If you repeat this same thinking for the Bloch sphere of a qubit, then you see a coincidence that has been celebrated for a very long time. Borrowing from spherical coordinates, let $z = \cos \theta$. Then a latitude band at a polar angle of $\theta$ of height $dz$ is tilted to give you its area a factor of $1/(\sin \theta)$, but its radius is $\sin \theta$ rather than 1. The factors cancel! The area of the band is always $2\pi dz$, independent of $\theta$, and the projection onto the $z$ axis is indeed uniform measure on the probability interval. I said that this has been celebrated for a long time, but I didn't say how long. In geometric form, it was first published by Archimedes.

Note that the argument only works for the Bloch sphere surface, i.e., for pure states. For mixed states, the middle of a ball is always fatter than its ends, so uniform measure does not project to uniform measure.

Another case that does not work is a qubit with quaternionic amplitudes, which I guess you could call a "ququbit". The analogue of a Bloch sphere in this case is a 4-sphere in $\mathbb{R}^5$. The beautiful coincidence of Archimedes is now wrecked because the polar regions are too small rather than too large as in the case of a circle. The tilt still gives you a factor of $1/(\sin \theta)$, but a radius of $\sin \theta$ now gives you a factor of $(\sin \theta)^3$ in the 3-dimensional volume, to give you a total answer proportional to $(\sin \theta)^2$ or $(1-z^2)dz$.

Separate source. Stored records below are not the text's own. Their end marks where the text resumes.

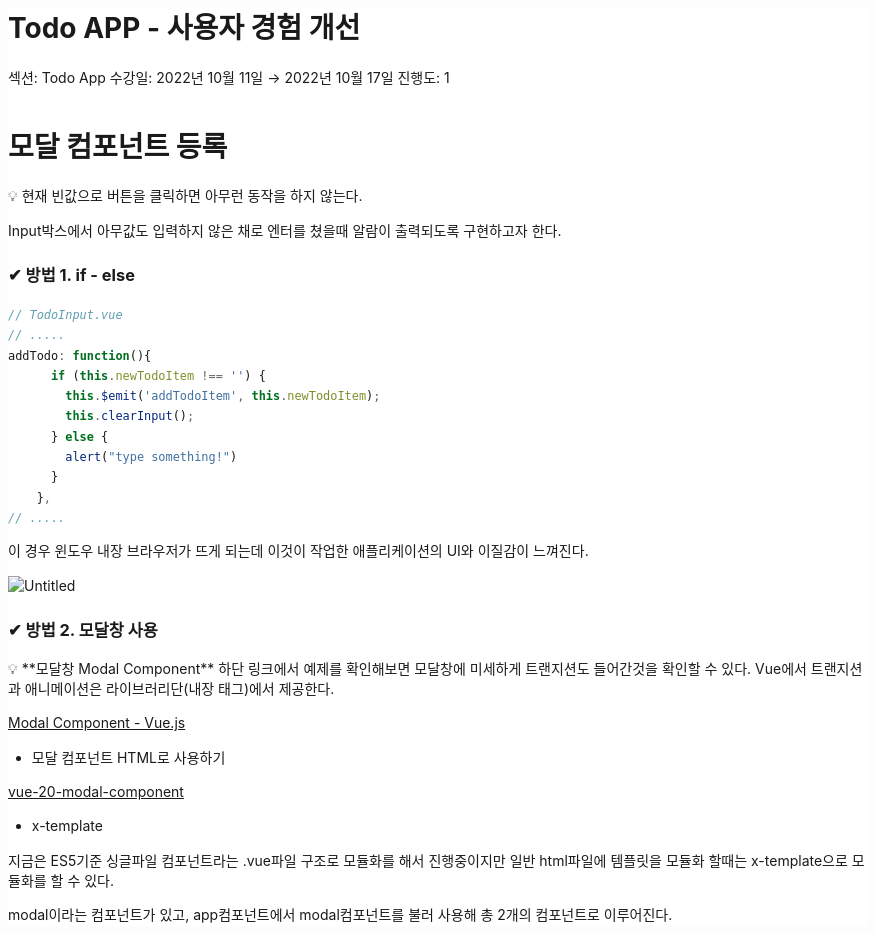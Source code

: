 # Todo APP - 사용자 경험 개선

섹션: Todo App
수강일: 2022년 10월 11일 → 2022년 10월 17일
진행도: 1

# 모달 컴포넌트 등록

<aside>
💡 현재 빈값으로 버튼을 클릭하면 아무런 동작을 하지 않는다.

Input박스에서 아무값도 입력하지 않은 채로 엔터를 쳤을때 알람이 출력되도록 구현하고자 한다. 

</aside>

### ✔ 방법 1. if - else

```jsx
// TodoInput.vue
// .....
addTodo: function(){
      if (this.newTodoItem !== '') {  
        this.$emit('addTodoItem', this.newTodoItem);
        this.clearInput(); 
      } else {
        alert("type something!")
      }
    },
// .....
```

이 경우 윈도우 내장 브라우저가 뜨게 되는데 이것이 작업한 애플리케이션의 UI와 이질감이 느껴진다.

![Untitled](Todo%20APP%20-%20%E1%84%89%E1%85%A1%E1%84%8B%E1%85%AD%E1%86%BC%E1%84%8C%E1%85%A1%20%E1%84%80%E1%85%A7%E1%86%BC%E1%84%92%E1%85%A5%E1%86%B7%20%E1%84%80%E1%85%A2%E1%84%89%E1%85%A5%E1%86%AB%20f3e036fdb0ee4bdc8a6b47a7e6895ea9/Untitled.png)

### ✔ **방법 2. 모달창 사용**

<aside>
💡 **모달창 Modal Component**
하단 링크에서 예제를 확인해보면 모달창에 미세하게 트랜지션도 들어간것을 확인할 수 있다.
Vue에서 트랜지션과 애니메이션은 라이브러리단(내장 태그)에서 제공한다.

[Modal Component - Vue.js](https://v2.vuejs.org/v2/examples/modal.html)

- 모달 컴포넌트 HTML로 사용하기

[vue-20-modal-component](https://codesandbox.io/s/github/vuejs/v2.vuejs.org/tree/master/src/v2/examples/vue-20-modal-component?from-embed)

- x-template

지금은 ES5기준 싱글파일 컴포넌트라는 .vue파일 구조로 모듈화를 해서 진행중이지만 일반 html파일에 템플릿을 모듈화 할때는 x-template으로 모듈화를 할 수 있다.

modal이라는 컴포넌트가 있고, app컴포넌트에서 modal컴포넌트를 불러 사용해 총 2개의 컴포넌트로 이루어진다. 
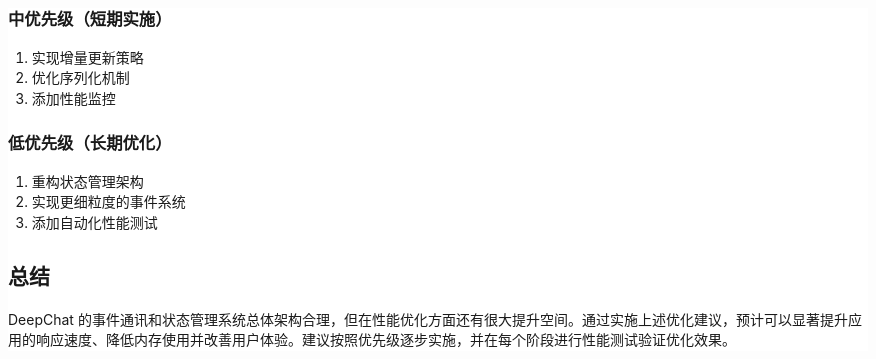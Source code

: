 ### 中优先级（短期实施）
1. 实现增量更新策略
2. 优化序列化机制
3. 添加性能监控

### 低优先级（长期优化）
1. 重构状态管理架构
2. 实现更细粒度的事件系统
3. 添加自动化性能测试

## 总结

DeepChat 的事件通讯和状态管理系统总体架构合理，但在性能优化方面还有很大提升空间。通过实施上述优化建议，预计可以显著提升应用的响应速度、降低内存使用并改善用户体验。建议按照优先级逐步实施，并在每个阶段进行性能测试验证优化效果。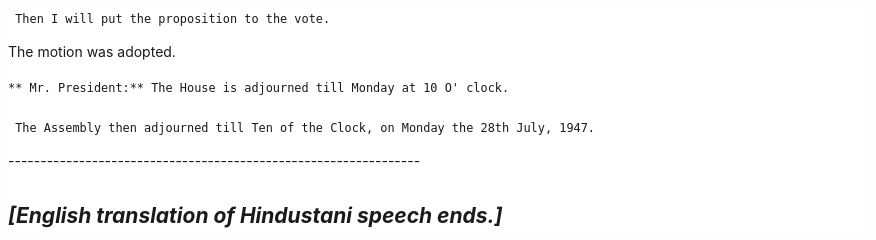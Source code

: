      Then I will put the proposition to the vote.

The motion was adopted.

    ** Mr. President:** The House is adjourned till Monday at 10 O' clock.

     The Assembly then adjourned till Ten of the Clock, on Monday the 28th July, 1947.

\----------------------------------------------------------------

*[English translation of Hindustani speech ends.]*  
---  
  



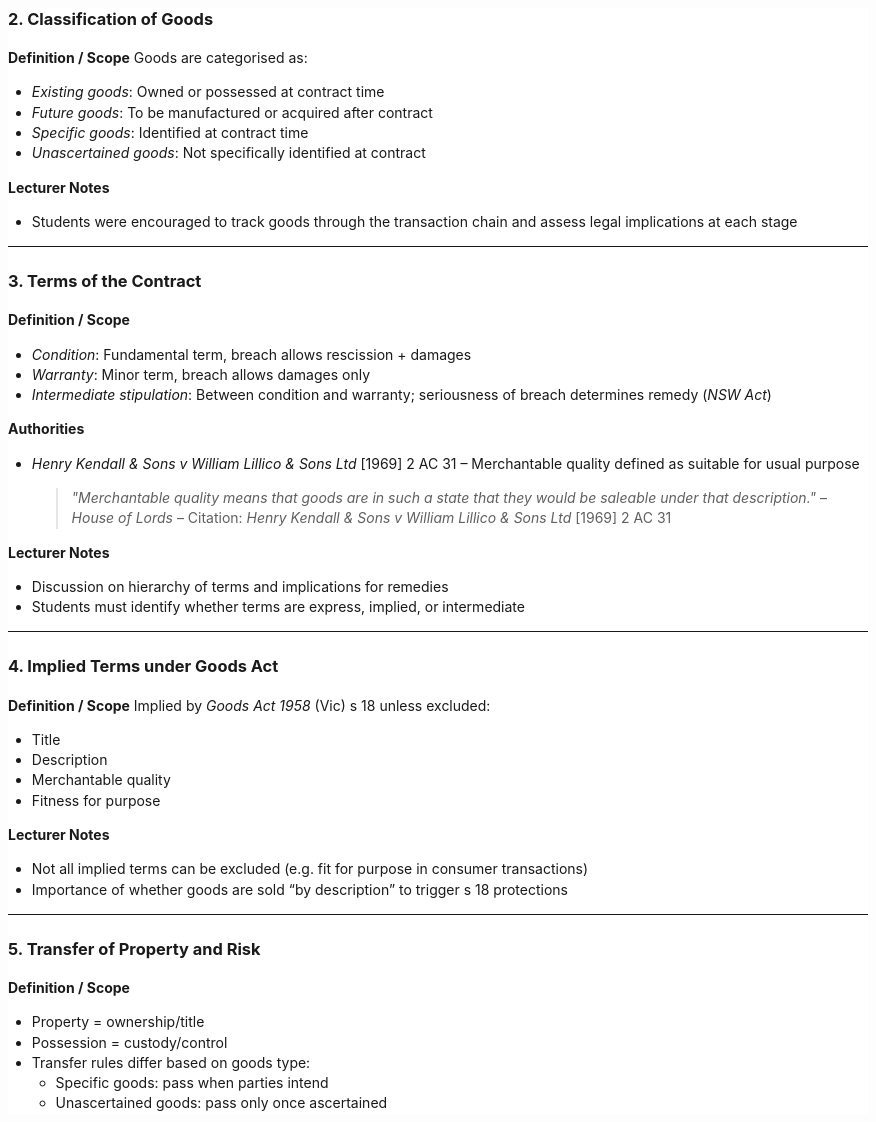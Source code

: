 
### 2. Classification of Goods
**Definition / Scope**
Goods are categorised as:
- *Existing goods*: Owned or possessed at contract time
- *Future goods*: To be manufactured or acquired after contract
- *Specific goods*: Identified at contract time
- *Unascertained goods*: Not specifically identified at contract

**Lecturer Notes**
- Students were encouraged to track goods through the transaction chain and assess legal implications at each stage

---

### 3. Terms of the Contract
**Definition / Scope**
- *Condition*: Fundamental term, breach allows rescission + damages
- *Warranty*: Minor term, breach allows damages only
- *Intermediate stipulation*: Between condition and warranty; seriousness of breach determines remedy (*NSW Act*)

**Authorities**
- *Henry Kendall & Sons v William Lillico & Sons Ltd* [1969] 2 AC 31 – Merchantable quality defined as suitable for usual purpose
  > *"Merchantable quality means that goods are in such a state that they would be saleable under that description."* – *House of Lords*
  – Citation: *Henry Kendall & Sons v William Lillico & Sons Ltd* [1969] 2 AC 31

**Lecturer Notes**
- Discussion on hierarchy of terms and implications for remedies
- Students must identify whether terms are express, implied, or intermediate

---

### 4. Implied Terms under Goods Act
**Definition / Scope**
Implied by *Goods Act 1958* (Vic) s 18 unless excluded:
- Title
- Description
- Merchantable quality
- Fitness for purpose

**Lecturer Notes**
- Not all implied terms can be excluded (e.g. fit for purpose in consumer transactions)
- Importance of whether goods are sold “by description” to trigger s 18 protections

---

### 5. Transfer of Property and Risk
**Definition / Scope**
- Property = ownership/title
- Possession = custody/control
- Transfer rules differ based on goods type:
  - Specific goods: pass when parties intend
  - Unascertained goods: pass only once ascertained
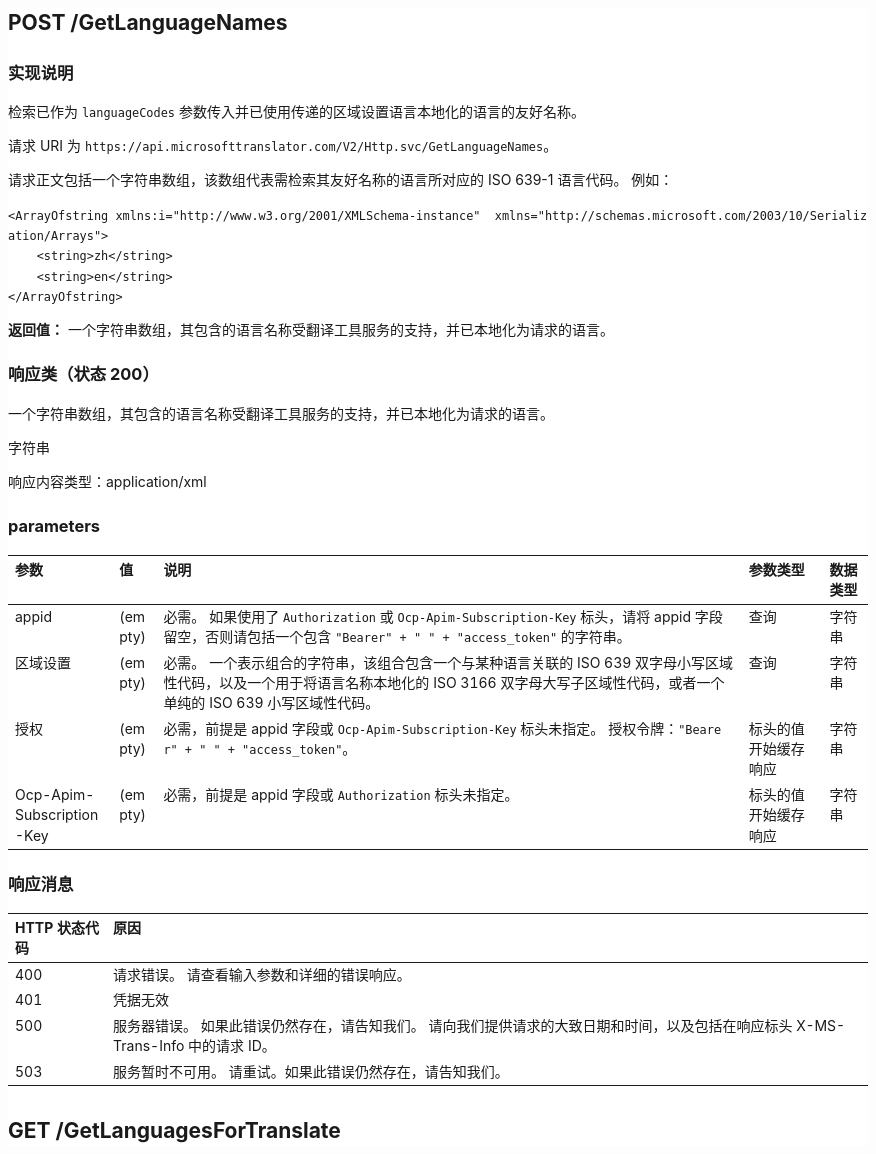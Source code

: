 ## <a name="post-getlanguagenames"></a>POST /GetLanguageNames

### <a name="implementation-notes"></a>实现说明
检索已作为 `languageCodes` 参数传入并已使用传递的区域设置语言本地化的语言的友好名称。

请求 URI 为 `https://api.microsofttranslator.com/V2/Http.svc/GetLanguageNames`。

请求正文包括一个字符串数组，该数组代表需检索其友好名称的语言所对应的 ISO 639-1 语言代码。 例如：

```
<ArrayOfstring xmlns:i="http://www.w3.org/2001/XMLSchema-instance"  xmlns="http://schemas.microsoft.com/2003/10/Serialization/Arrays">
    <string>zh</string>
    <string>en</string>
</ArrayOfstring>
```

**返回值：** 一个字符串数组，其包含的语言名称受翻译工具服务的支持，并已本地化为请求的语言。

### <a name="response-class-status-200"></a>响应类（状态 200）
一个字符串数组，其包含的语言名称受翻译工具服务的支持，并已本地化为请求的语言。

字符串

响应内容类型：application/xml
 
### <a name="parameters"></a>parameters

|参数|值|说明|参数类型|数据类型|
|:--|:--|:--|:--|:--|
|appid|(empty)|必需。 如果使用了 `Authorization` 或 `Ocp-Apim-Subscription-Key` 标头，请将 appid 字段留空，否则请包括一个包含 `"Bearer" + " " + "access_token"` 的字符串。|查询|字符串|
|区域设置|(empty) |必需。 一个表示组合的字符串，该组合包含一个与某种语言关联的 ISO 639 双字母小写区域性代码，以及一个用于将语言名称本地化的 ISO 3166 双字母大写子区域性代码，或者一个单纯的 ISO 639 小写区域性代码。|查询|字符串|
|授权|(empty)  |必需，前提是 appid 字段或 `Ocp-Apim-Subscription-Key` 标头未指定。 授权令牌：`"Bearer" + " " + "access_token"`。|标头的值开始缓存响应|字符串|
|Ocp-Apim-Subscription-Key|(empty)  |必需，前提是 appid 字段或 `Authorization` 标头未指定。|标头的值开始缓存响应|字符串|

### <a name="response-messages"></a>响应消息

|HTTP 状态代码|原因|
|:--|:--|
|400    |请求错误。 请查看输入参数和详细的错误响应。|
|401    |凭据无效|
|500    |服务器错误。 如果此错误仍然存在，请告知我们。 请向我们提供请求的大致日期和时间，以及包括在响应标头 X-MS-Trans-Info 中的请求 ID。|
|503    |服务暂时不可用。 请重试。如果此错误仍然存在，请告知我们。|

## <a name="get-getlanguagesfortranslate"></a>GET /GetLanguagesForTranslate
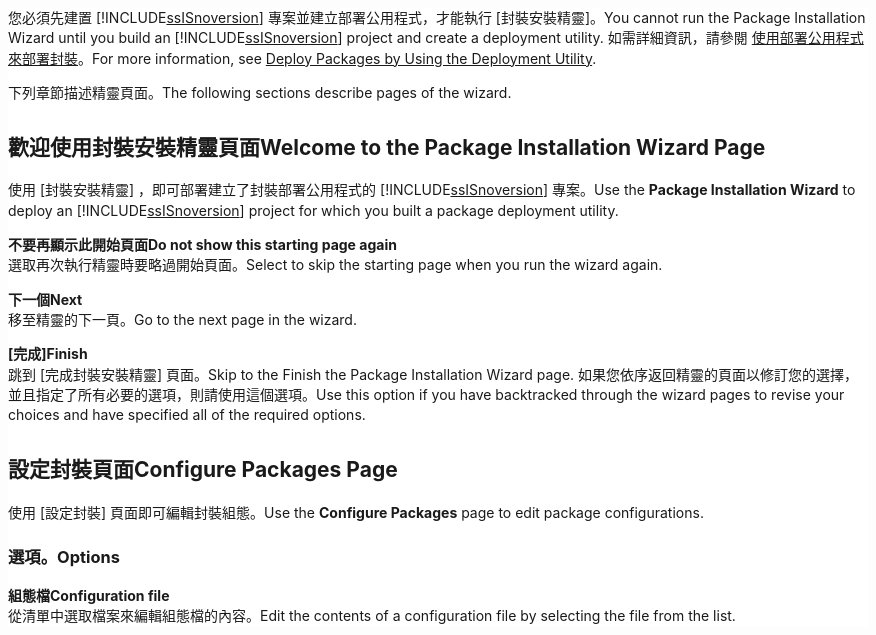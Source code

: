  <span data-ttu-id="62793-107">您必須先建置 [!INCLUDE[ssISnoversion](../includes/ssisnoversion-md.md)] 專案並建立部署公用程式，才能執行 [封裝安裝精靈]。</span><span class="sxs-lookup"><span data-stu-id="62793-107">You cannot run the Package Installation Wizard until you build an [!INCLUDE[ssISnoversion](../includes/ssisnoversion-md.md)] project and create a deployment utility.</span></span> <span data-ttu-id="62793-108">如需詳細資訊，請參閱 [使用部署公用程式來部署封裝](../../2014/integration-services/deploy-packages-by-using-the-deployment-utility.md)。</span><span class="sxs-lookup"><span data-stu-id="62793-108">For more information, see [Deploy Packages by Using the Deployment Utility](../../2014/integration-services/deploy-packages-by-using-the-deployment-utility.md).</span></span>  
  
 <span data-ttu-id="62793-109">下列章節描述精靈頁面。</span><span class="sxs-lookup"><span data-stu-id="62793-109">The following sections describe pages of the wizard.</span></span>  
  
## <a name="welcome-to-the-package-installation-wizard-page"></a><span data-ttu-id="62793-110">歡迎使用封裝安裝精靈頁面</span><span class="sxs-lookup"><span data-stu-id="62793-110">Welcome to the Package Installation Wizard Page</span></span>  
 <span data-ttu-id="62793-111">使用 [封裝安裝精靈]  ，即可部署建立了封裝部署公用程式的 [!INCLUDE[ssISnoversion](../includes/ssisnoversion-md.md)] 專案。</span><span class="sxs-lookup"><span data-stu-id="62793-111">Use the **Package Installation Wizard** to deploy an [!INCLUDE[ssISnoversion](../includes/ssisnoversion-md.md)] project for which you built a package deployment utility.</span></span>  
  
 <span data-ttu-id="62793-112">**不要再顯示此開始頁面**</span><span class="sxs-lookup"><span data-stu-id="62793-112">**Do not show this starting page again**</span></span>  
 <span data-ttu-id="62793-113">選取再次執行精靈時要略過開始頁面。</span><span class="sxs-lookup"><span data-stu-id="62793-113">Select to skip the starting page when you run the wizard again.</span></span>  
  
 <span data-ttu-id="62793-114">**下一個**</span><span class="sxs-lookup"><span data-stu-id="62793-114">**Next**</span></span>  
 <span data-ttu-id="62793-115">移至精靈的下一頁。</span><span class="sxs-lookup"><span data-stu-id="62793-115">Go to the next page in the wizard.</span></span>  
  
 <span data-ttu-id="62793-116">**[完成]**</span><span class="sxs-lookup"><span data-stu-id="62793-116">**Finish**</span></span>  
 <span data-ttu-id="62793-117">跳到 [完成封裝安裝精靈] 頁面。</span><span class="sxs-lookup"><span data-stu-id="62793-117">Skip to the Finish the Package Installation Wizard page.</span></span> <span data-ttu-id="62793-118">如果您依序返回精靈的頁面以修訂您的選擇，並且指定了所有必要的選項，則請使用這個選項。</span><span class="sxs-lookup"><span data-stu-id="62793-118">Use this option if you have backtracked through the wizard pages to revise your choices and have specified all of the required options.</span></span>  
  
## <a name="configure-packages-page"></a><span data-ttu-id="62793-119">設定封裝頁面</span><span class="sxs-lookup"><span data-stu-id="62793-119">Configure Packages Page</span></span>  
 <span data-ttu-id="62793-120">使用 [設定封裝]  頁面即可編輯封裝組態。</span><span class="sxs-lookup"><span data-stu-id="62793-120">Use the **Configure Packages** page to edit package configurations.</span></span>  
  
### <a name="options"></a><span data-ttu-id="62793-121">選項。</span><span class="sxs-lookup"><span data-stu-id="62793-121">Options</span></span>  
 <span data-ttu-id="62793-122">**組態檔**</span><span class="sxs-lookup"><span data-stu-id="62793-122">**Configuration file**</span></span>  
 <span data-ttu-id="62793-123">從清單中選取檔案來編輯組態檔的內容。</span><span class="sxs-lookup"><span data-stu-id="62793-123">Edit the contents of a configuration file by selecting the file from the list.</span></span>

You might still wonder how this is going to work for higher-dimensional qudits. There are various ways to argue this. Some of them (like the moment map interpretation in symplectic geometry) are so elegant that they give you a uniform measure coincidence that is vastly more general than the original question; but these arguments tend to pull in more advanced mathematics (like symplectic geometry). One good argument relies on a pair of algorithms, which are valuable tricks in computer software, for generating either a uniformly random point in the unit sphere in $\mathbb{R}^n$ or the regular simplex subtended by the standard basis in $\mathbb{R}^n$.

In the former case, you should choose each coordinate of a vector using Gaussian measure proportional to $\exp(-x^2)$, and then rescale the total vector to have Euclidean length 1. This works because the joint density is proportional to $$ \exp(-x_1^2 - x_2^2 - \cdots - x_n^2),$$ which is constant on concentric sphere surfaces. Similarly, to get a uniformly random point on the simplex of non-negative vectors with coordinate sum 1, you should choose each coordinate with exponential measure $\exp(-x)$, and now rescale to make the coordinate sum 1. This time the joint density is $$ \exp(-x_1 - x_2 - \cdots - x_n),$$ which is constant on parallel simplices in the positive orthant $\mathbb{R}^n_{\ge 0}$.

Now let $n = 2d$ and interpret $\mathbb{R}^n$ as $\mathbb{C}^d$, and look at what happens when you choose each complex coordinate $z = x+iy$ using Gaussian measure $\exp(-x^2-y^2)$ in the complex plane. If $z$ is an amplitude, the corresponding probability is $p = |z|^2 = x^2 + y^2 = r^2$. To convert the measure from $z \in \mathbb{C}$ to $p \in \mathbb{R}_{\ge 0}$, we project onto a radial ray and then square the radius. To do this competently, we need to remember infinitesimal length and area factors from calculus. We get $$ \exp(-x^2-y^2)\, dx\, dy = \exp(-r^2)\, r\, dr\, d\theta. $$ That extra factor of $r$ (remember that the length of a circle is proportional to its radius) is crucial given that $dp = 2r\,dr$. It means that if we ditch $\theta$ and substitute $p$ for $r$, we get a density of $\exp(-p)\, dp$ for the distribution of $p$.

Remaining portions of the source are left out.